Estos cinco niños fueron torturados, algunos de ellos degollados y todos asesinados por ser niños negros/afrodescendientes empobrecidos, por ser portadores de la marca histórica de la carimba, por llevar en su corporalidad las marcas sobre las que opera el racismo y el capitalismo. El negro representa la figura perturbadora de nuestra humanidad, el negro es el único ser humano cuyo cuerpo es transformado en mercancía. Esta representación se transforma en un complejo perverso generador de violencias raciales y de clase, proceso que se logra porque se construye al otro como un objeto amenazador del que hay que protegerse o al que habría que eliminar. De este modo, se crea una racionalidad que autoriza toda suerte de violaciones, humillaciones y muertes, un régimen de verdad que institucionaliza ciertas formas de infra-vida que justifican la existencia del universo mórbido para las vidas negras, vuelve aceptables y legitimas ciertas formas de dar muerte. Es la factura biopolítica de larga duración que las personas negras debemos pagar. La autorización también garantiza el asesinato de las posibilidades, sus vidas son presentadas sin ilusiones, utopías y sueños, sus vidas son encriptadas, condenadas a la insignificancia y al empobrecimiento ontológico.
La racialización de los cuerpos negros/afrodescendientes y la división racial del espacio son producidos desde el lente de la raza, entendida como la materia prima con la que se fabrica el excedente. Este principio filosófico y ontológico circula en la vida cotidiana como racismo antinegro, su materialidad se propaga como ideología a través de la idea de que las vidas negras pueden ser consumidas sin reservas y despilfarradas, es un consenso ético y moral que acepta la reproducción en la estructura social de la opresión racial sin tener que dar la más mínima explicación por ello. Esta lógica cultural es producida por la economía capitalista, en el entendido que el modo de acumulación capitalista requiere de subsidios raciales para explotar y dominar.
En ese sentido, el capitalismo en tanto hegemonía acude al método de la violencia para reproducir su racionalidad, la cual reside ampliamente en el poder y la capacidad de decidir quién puede vivir y quién debe morir. Este discurso de muerte está íntimamente relacionado en Colombia con la doctrina de seguridad de diferentes gobiernos, bajo el discurso de la guerra contrainsurgente han producido un estado de excepción que se ha convertido en la base normativa del derecho a matar, han financiado grupos armados paraestatales para proteger la propiedad privada y los intereses de la burguesía. La política de seguridad del gobierno acredita el uso de la violencia para defender la acumulación de capital, certifica la muerte. De esta manera, se justifica el derecho de matar a quien consideren sospechoso.

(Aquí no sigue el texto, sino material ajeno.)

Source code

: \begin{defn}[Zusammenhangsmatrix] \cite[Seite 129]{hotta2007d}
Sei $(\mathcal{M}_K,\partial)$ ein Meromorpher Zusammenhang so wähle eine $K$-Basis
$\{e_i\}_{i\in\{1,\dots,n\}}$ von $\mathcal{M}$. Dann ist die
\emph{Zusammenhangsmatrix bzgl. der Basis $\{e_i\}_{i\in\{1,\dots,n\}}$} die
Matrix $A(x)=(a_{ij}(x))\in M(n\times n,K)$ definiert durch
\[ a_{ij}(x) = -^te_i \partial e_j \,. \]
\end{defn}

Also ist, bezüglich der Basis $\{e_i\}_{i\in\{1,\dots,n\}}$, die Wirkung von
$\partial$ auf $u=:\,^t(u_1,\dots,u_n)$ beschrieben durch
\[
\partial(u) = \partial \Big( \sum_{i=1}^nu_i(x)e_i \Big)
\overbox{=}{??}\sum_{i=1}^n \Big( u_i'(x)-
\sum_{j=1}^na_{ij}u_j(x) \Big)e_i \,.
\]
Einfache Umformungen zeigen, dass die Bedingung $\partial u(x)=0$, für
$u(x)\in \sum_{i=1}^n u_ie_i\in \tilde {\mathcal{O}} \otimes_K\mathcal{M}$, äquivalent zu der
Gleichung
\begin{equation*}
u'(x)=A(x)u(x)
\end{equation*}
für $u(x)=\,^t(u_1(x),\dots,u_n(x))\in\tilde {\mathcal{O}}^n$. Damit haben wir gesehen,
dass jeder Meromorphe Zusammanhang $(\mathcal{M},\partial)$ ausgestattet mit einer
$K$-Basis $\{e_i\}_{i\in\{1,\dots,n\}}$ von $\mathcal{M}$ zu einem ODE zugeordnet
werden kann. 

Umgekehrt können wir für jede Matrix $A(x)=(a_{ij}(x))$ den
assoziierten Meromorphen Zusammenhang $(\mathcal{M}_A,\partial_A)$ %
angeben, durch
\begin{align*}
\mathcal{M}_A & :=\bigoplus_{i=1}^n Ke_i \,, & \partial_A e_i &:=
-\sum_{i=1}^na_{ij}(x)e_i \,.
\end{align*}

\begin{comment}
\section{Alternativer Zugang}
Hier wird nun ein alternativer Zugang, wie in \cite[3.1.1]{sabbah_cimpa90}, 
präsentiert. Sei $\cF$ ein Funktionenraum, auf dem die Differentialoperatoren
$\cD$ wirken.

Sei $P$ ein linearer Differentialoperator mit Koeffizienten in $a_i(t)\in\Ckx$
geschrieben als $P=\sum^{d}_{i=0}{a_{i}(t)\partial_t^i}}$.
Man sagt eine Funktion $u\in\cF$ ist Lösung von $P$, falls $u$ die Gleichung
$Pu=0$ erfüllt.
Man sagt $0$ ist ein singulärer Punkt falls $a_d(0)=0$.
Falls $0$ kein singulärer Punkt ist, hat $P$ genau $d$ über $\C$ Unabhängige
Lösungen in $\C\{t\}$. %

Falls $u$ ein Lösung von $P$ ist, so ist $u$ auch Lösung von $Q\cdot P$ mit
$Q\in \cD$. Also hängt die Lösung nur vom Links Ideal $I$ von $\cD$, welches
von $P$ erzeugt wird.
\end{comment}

Los cinco niños negros masacrados representan el color de la sospecha, lo cual da licencia para abusar y quitar sus vidas, porque el perfilamiento racial los ubica en el lugar de la infra-vida, lugar asignado por la marca de raza. Es por ello, que el racismo es ante todo una tecnología que pretende permitir el ejercicio de la necropolítica, “el viejo principio soberano de matar” y es allí donde se configura la economía del poder con la función de regular la distribución de la muerte y la aceptabilidad de la matanza. La muerte es una de las formas materiales de reproducción social del racismo.
Hoy, 10 de noviembre de 2020, se cumplen 92 días de la masacre, las familias, el vecindario, las organizaciones comunitarias reclaman a las afueras de la fiscalía y de las puertas del ingenio incauca, justicia por haberles interrumpido sus sueños, preguntamos todos los días ¿Quién los mató? “el llanto de una madre hace más eco que una bala”. Hoy, también entonamos un arrullo por sus vidas, a las cinco flores negras, pedimos justicia, ¡no olvidamos!